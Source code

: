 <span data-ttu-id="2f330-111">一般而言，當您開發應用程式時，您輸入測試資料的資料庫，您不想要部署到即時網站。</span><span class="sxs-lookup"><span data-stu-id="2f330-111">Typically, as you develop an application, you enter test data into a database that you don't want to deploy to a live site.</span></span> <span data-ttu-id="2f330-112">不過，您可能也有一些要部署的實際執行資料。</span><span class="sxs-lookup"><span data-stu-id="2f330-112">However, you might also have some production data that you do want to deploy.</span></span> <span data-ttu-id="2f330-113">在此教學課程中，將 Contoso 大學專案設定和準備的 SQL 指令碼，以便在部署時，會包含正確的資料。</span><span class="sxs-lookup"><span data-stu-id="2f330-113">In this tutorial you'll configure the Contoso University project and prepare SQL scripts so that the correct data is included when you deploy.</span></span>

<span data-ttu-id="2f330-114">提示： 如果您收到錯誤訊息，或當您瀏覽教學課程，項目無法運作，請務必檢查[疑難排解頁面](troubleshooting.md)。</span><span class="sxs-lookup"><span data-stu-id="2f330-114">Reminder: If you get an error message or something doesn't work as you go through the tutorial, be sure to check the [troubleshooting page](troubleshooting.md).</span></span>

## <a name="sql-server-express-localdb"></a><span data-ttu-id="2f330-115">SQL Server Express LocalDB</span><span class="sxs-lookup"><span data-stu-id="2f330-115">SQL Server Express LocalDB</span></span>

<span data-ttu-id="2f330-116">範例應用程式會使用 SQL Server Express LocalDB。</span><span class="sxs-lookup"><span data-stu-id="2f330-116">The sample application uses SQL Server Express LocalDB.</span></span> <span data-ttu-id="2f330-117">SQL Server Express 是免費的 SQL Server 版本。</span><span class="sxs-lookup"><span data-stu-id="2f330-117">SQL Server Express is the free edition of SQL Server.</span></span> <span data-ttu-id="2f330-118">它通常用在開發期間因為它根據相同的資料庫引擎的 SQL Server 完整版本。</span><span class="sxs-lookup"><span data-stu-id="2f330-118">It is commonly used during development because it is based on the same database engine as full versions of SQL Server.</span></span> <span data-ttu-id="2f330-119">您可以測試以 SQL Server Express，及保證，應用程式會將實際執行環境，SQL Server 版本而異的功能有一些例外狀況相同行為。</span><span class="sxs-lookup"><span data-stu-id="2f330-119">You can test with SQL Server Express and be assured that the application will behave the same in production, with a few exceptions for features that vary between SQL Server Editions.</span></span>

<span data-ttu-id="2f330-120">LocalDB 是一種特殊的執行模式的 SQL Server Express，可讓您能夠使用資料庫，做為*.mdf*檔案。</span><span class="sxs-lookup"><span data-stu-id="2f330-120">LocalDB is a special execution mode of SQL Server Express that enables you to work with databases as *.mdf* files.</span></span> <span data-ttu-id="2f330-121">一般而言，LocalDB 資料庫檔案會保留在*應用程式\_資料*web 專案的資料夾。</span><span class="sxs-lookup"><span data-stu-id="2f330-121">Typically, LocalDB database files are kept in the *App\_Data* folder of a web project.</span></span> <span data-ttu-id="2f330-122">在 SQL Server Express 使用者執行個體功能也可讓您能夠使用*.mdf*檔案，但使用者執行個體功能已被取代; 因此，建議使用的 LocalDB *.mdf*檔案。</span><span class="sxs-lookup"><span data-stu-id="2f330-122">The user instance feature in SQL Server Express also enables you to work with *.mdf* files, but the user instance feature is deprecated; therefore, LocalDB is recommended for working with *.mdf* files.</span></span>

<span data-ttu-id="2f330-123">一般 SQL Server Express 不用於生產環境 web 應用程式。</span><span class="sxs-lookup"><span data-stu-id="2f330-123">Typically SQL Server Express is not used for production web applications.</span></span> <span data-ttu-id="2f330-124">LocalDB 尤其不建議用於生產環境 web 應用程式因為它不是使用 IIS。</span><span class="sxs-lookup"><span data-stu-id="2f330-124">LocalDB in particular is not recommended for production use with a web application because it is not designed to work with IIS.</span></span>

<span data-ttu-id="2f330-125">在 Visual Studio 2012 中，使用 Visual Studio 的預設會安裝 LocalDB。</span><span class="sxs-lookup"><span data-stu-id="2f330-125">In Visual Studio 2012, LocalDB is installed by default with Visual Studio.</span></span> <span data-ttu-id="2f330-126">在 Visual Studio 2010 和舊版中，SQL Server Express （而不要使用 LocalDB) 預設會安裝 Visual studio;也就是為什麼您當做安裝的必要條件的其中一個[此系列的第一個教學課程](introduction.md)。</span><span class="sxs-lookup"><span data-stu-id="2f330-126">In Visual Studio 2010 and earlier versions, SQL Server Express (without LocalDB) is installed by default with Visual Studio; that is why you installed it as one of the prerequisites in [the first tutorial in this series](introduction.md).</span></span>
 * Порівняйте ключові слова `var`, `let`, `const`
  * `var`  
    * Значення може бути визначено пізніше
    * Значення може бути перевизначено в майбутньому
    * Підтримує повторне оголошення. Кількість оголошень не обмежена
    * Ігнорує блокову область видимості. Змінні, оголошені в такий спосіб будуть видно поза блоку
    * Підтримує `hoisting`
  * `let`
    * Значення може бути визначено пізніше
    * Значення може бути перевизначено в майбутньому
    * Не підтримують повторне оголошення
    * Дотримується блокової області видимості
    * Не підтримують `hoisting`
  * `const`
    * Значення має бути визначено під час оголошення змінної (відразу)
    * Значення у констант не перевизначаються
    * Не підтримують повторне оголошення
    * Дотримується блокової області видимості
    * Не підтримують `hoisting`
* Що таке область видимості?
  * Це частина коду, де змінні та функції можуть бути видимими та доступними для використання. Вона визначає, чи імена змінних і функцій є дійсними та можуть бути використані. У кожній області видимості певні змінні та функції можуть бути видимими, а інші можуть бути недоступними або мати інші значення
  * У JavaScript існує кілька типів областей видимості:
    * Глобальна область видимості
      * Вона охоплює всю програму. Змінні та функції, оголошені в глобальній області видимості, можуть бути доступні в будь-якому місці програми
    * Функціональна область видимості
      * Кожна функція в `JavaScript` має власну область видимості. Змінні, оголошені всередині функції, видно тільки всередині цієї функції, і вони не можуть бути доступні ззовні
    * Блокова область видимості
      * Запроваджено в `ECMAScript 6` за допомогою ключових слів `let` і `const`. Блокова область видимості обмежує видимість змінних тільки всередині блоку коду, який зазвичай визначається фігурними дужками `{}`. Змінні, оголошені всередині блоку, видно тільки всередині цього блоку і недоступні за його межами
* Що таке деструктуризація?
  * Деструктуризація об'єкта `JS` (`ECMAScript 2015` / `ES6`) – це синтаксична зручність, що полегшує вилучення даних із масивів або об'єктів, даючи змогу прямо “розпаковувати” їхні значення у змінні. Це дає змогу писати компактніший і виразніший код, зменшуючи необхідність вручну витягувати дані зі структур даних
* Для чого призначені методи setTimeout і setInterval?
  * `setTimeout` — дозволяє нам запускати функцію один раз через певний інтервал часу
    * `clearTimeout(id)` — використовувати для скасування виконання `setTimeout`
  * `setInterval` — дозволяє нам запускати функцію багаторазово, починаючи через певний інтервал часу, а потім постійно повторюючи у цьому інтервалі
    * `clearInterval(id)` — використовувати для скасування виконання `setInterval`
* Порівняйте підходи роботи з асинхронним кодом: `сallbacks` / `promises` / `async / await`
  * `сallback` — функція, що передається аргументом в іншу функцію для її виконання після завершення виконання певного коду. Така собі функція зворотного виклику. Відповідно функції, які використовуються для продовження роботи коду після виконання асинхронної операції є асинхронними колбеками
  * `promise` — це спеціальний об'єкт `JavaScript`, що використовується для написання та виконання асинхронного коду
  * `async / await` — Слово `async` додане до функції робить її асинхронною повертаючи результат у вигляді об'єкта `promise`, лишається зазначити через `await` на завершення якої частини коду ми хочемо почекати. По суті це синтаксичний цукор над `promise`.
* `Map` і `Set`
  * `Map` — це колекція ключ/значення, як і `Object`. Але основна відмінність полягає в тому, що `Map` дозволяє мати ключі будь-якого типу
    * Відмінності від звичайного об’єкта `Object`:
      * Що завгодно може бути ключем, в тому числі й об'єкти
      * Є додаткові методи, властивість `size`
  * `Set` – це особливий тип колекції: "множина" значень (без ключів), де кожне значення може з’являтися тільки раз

+ + + +

§ **Activity**
Return each line of the preceding material in which "запускати" can be found.

§ **Response to the task**
  * `setTimeout` — дозволяє нам запускати функцію один раз через певний інтервал часу
  * `setInterval` — дозволяє нам запускати функцію багаторазово, починаючи через певний інтервал часу, а потім постійно повторюючи у цьому інтервалі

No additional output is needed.